## Aim of the exercise
Skipping all pictures, set down the lines of the listing from the first through the one with "alias. | [optional]".
+++ Extracted material +++
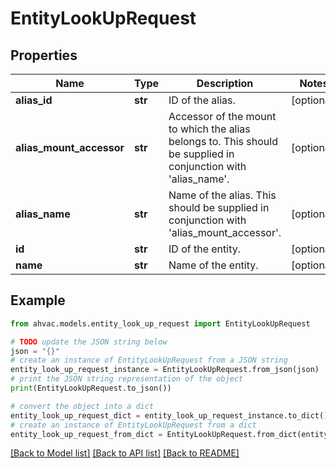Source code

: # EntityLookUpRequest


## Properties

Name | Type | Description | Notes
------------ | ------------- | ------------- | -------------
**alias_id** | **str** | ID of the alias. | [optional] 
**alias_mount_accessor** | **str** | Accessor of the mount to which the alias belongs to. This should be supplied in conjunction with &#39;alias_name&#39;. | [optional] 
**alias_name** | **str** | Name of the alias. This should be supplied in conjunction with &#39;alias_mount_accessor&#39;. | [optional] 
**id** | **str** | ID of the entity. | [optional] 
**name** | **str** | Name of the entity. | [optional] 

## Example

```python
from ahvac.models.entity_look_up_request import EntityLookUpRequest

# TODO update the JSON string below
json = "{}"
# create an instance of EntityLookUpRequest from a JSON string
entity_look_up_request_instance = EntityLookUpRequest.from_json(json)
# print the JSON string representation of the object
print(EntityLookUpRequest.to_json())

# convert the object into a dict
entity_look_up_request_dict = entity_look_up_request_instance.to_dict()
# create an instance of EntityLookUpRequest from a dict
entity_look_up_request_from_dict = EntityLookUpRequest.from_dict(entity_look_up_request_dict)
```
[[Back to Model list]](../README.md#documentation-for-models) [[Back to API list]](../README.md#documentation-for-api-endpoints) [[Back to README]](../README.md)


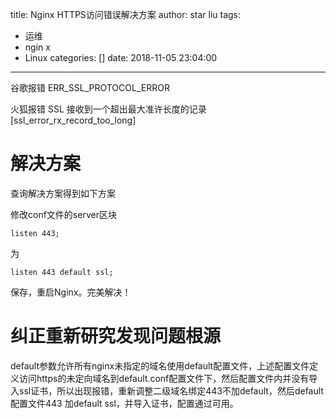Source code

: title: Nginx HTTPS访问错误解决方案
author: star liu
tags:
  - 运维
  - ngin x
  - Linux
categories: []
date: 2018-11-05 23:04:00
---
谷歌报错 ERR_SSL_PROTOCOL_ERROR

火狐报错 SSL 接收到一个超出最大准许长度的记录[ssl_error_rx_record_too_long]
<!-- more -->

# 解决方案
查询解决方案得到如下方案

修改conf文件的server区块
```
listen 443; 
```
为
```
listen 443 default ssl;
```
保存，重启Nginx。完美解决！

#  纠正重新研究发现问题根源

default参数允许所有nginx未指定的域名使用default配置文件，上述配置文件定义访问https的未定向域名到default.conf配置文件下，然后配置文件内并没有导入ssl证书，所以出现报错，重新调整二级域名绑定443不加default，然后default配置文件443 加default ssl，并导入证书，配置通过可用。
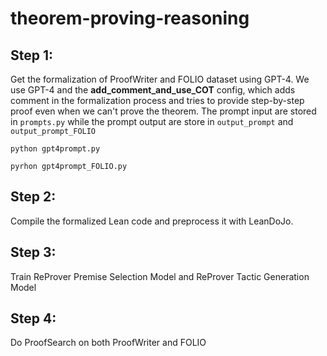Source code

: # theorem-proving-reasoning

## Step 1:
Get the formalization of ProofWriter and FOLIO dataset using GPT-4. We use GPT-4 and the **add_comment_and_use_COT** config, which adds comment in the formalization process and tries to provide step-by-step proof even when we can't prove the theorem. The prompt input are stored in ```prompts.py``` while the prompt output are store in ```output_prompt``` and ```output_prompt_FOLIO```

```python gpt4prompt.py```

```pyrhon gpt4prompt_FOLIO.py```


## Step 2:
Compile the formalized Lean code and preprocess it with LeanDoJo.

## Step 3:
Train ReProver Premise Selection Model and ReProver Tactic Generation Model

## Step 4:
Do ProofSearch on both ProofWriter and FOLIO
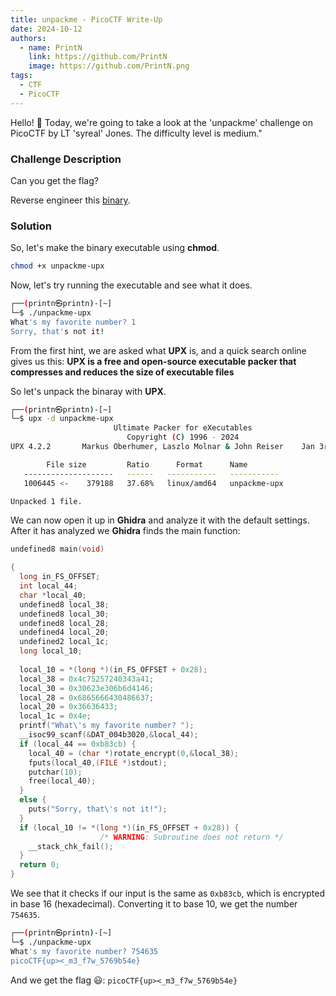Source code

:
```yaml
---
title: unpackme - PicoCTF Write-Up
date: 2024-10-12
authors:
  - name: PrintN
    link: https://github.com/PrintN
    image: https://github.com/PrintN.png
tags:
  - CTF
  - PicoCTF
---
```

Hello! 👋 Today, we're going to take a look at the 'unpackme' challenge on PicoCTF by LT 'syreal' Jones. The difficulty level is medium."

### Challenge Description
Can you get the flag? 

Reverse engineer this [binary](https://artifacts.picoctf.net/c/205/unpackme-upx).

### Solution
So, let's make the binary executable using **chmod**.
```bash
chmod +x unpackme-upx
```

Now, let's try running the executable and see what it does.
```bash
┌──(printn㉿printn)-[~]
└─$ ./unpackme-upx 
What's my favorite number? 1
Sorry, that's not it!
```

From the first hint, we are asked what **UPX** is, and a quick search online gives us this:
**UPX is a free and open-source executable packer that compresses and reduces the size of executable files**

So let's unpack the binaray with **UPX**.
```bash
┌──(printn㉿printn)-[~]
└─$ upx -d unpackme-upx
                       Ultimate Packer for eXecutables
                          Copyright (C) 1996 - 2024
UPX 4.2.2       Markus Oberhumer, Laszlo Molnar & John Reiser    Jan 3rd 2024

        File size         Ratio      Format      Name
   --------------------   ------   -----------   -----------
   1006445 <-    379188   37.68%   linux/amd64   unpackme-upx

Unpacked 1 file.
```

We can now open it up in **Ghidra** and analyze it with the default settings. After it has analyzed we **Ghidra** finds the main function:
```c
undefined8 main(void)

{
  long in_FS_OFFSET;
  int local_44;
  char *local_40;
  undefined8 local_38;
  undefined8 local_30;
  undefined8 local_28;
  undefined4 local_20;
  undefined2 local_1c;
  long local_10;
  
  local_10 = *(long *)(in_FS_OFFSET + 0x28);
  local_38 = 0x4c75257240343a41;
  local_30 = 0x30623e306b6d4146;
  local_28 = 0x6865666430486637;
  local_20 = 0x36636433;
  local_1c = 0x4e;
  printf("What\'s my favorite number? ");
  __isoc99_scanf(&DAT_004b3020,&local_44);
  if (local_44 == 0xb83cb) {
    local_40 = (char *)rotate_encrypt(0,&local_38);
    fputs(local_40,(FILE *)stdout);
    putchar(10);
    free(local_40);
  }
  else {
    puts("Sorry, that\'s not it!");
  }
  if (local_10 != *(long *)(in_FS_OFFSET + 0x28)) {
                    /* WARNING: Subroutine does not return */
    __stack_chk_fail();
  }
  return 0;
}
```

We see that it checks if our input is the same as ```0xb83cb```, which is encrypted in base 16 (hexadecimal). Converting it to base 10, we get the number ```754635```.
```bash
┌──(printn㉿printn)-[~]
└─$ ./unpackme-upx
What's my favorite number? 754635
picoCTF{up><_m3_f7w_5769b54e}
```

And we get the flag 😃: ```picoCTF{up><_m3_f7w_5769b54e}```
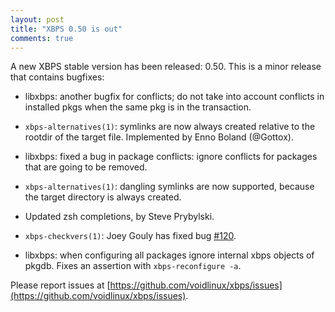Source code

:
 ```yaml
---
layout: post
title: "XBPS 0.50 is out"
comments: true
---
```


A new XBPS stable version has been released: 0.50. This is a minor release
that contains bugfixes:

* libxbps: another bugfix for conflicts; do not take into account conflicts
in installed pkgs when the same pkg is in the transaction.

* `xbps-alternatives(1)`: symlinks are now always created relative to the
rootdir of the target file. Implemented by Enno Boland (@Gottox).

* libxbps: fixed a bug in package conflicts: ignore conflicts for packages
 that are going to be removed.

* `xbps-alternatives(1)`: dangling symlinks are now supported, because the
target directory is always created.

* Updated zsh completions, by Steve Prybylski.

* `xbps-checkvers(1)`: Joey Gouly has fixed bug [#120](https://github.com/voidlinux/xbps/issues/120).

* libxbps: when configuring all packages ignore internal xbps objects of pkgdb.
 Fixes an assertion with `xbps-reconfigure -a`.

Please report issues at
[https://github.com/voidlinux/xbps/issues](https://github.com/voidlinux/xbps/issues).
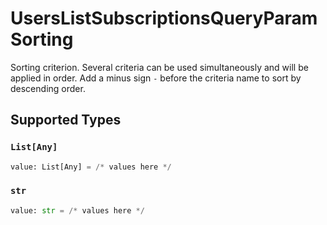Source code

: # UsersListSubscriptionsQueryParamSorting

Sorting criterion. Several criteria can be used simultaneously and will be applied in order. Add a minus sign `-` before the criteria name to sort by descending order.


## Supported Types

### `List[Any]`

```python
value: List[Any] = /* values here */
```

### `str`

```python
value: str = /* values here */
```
+++
## Answer space
Source code

: # EntityLookUpRequest


## Properties

Name | Type | Description | Notes
------------ | ------------- | ------------- | -------------
**alias_id** | **str** | ID of the alias. | [optional] 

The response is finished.